イギリスではマスクは義務。3万円の罰金も

イギリスでは、新型コロナ感染拡大防止のため、公共の場所でのマスクの着用が義務付けされている。ワクチンの接種が進んでいるが、いまだにこの規制は解除されていない。マスク無しでスーパーには入れないし、200ポンド(3万円)の罰金が課される場合もある。

マスクを下さいと言われて

娘たちと散歩の途中、ショップの近くを歩いていたら、マスクもしていないホームレス風の中年男性に「Excuse me,madam」と声をかけられた。私は、ソーシャルディスタンスの規制がある中で「近づいて話しかけてくることはルール違反じゃないか?」と気が気ではなかったので、無視しようとして、一度は通り過ぎた。ただ、礼儀正しい娘たち、人を無視するなんて選択肢はない。私も、そのように育てたのだろう。という事で、話しを聞くと、「買い物に行きたいけど、マスクのストラップが壊れたので、スペアがあればいただけませんか?」という事だった。

私の汚れた心は瞬時に「買いたくないから、いつも誰かからもらっているのかもしれない。スペアはありませんと言ってかわしたい」と思った。ただ、娘たちの反応は全然違う。「お母さんのバックの中に、スペアのマスクがありますように」と手を合わせて祈りながら、私の動向を見守っている。誰かを助けたいという気持ちで二人の心はいっぱいだった。私が、ガサゴソかばんの中を探り、スペアを見つけた時の、娘たちの喜びようは、まるで天使のようだった。その男性にマスクを渡すと、とても丁寧にお礼をされた。男性と別れた後も「人助けできてよかったねー」と二人で話す様子を見て、私は自分の濁った心を見透かされたくなくて、一緒に喜んでいた。
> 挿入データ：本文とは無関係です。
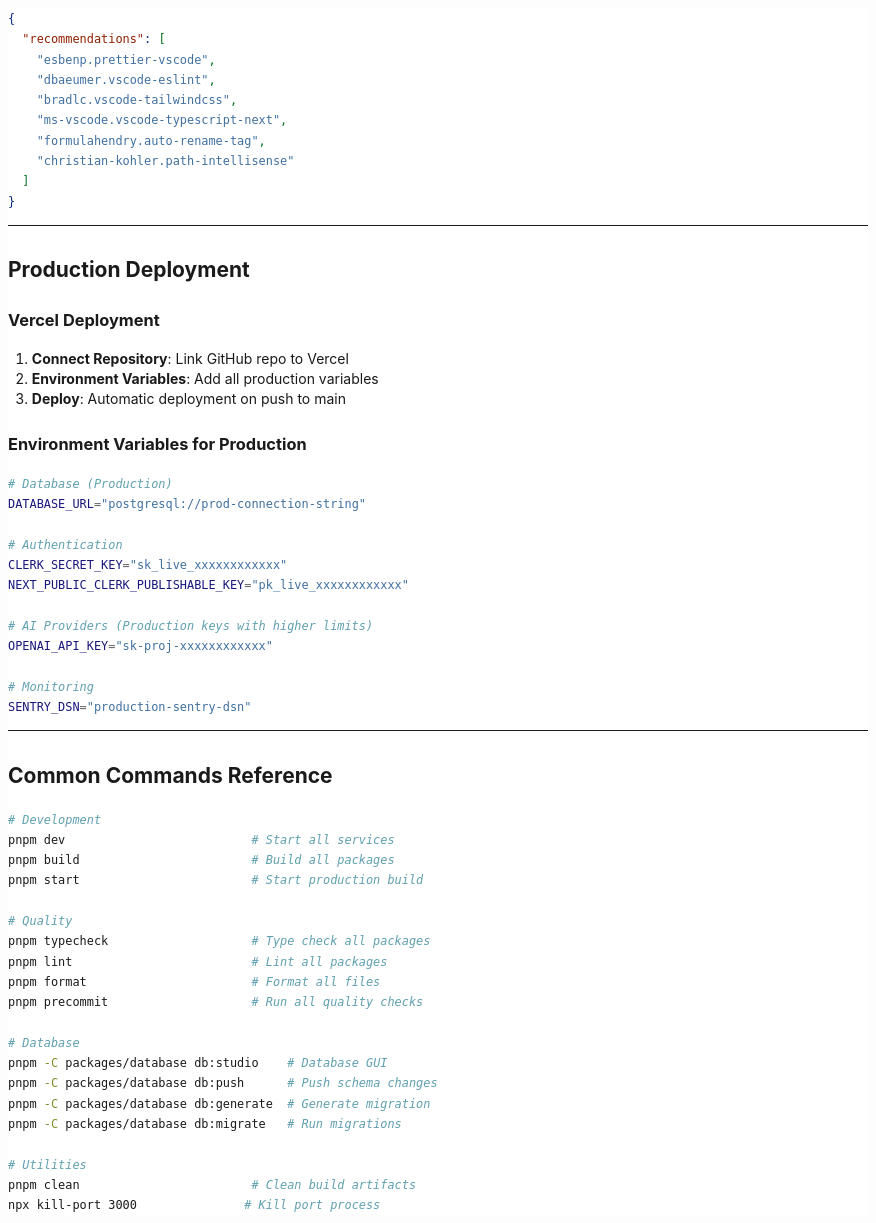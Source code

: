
 ```json
{
  "recommendations": [
    "esbenp.prettier-vscode",
    "dbaeumer.vscode-eslint",
    "bradlc.vscode-tailwindcss",
    "ms-vscode.vscode-typescript-next",
    "formulahendry.auto-rename-tag",
    "christian-kohler.path-intellisense"
  ]
}
```

---

## Production Deployment

### Vercel Deployment

1. **Connect Repository**: Link GitHub repo to Vercel
2. **Environment Variables**: Add all production variables
3. **Deploy**: Automatic deployment on push to main

### Environment Variables for Production

```bash
# Database (Production)
DATABASE_URL="postgresql://prod-connection-string"

# Authentication
CLERK_SECRET_KEY="sk_live_xxxxxxxxxxxx"
NEXT_PUBLIC_CLERK_PUBLISHABLE_KEY="pk_live_xxxxxxxxxxxx"

# AI Providers (Production keys with higher limits)
OPENAI_API_KEY="sk-proj-xxxxxxxxxxxx"

# Monitoring
SENTRY_DSN="production-sentry-dsn"
```

---

## Common Commands Reference

```bash
# Development
pnpm dev                          # Start all services
pnpm build                        # Build all packages
pnpm start                        # Start production build

# Quality
pnpm typecheck                    # Type check all packages
pnpm lint                         # Lint all packages
pnpm format                       # Format all files
pnpm precommit                    # Run all quality checks

# Database
pnpm -C packages/database db:studio    # Database GUI
pnpm -C packages/database db:push      # Push schema changes
pnpm -C packages/database db:generate  # Generate migration
pnpm -C packages/database db:migrate   # Run migrations

# Utilities
pnpm clean                        # Clean build artifacts
npx kill-port 3000               # Kill port process
```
今まで、騙されたり、ずるい人を見てきた経験があるからだろうか。男性の外見のみすぼらしさに偏見を抱いてしまったからだろうか。娘の純粋な「どんな人でも困っていたらその人を助けたい」という気持ちを見ていて、自分が取ろうとした無礼な対応を反省する気持ちになった。娘たちから教えてもらうことが、たくさんあるなぁと実感する今日この頃である。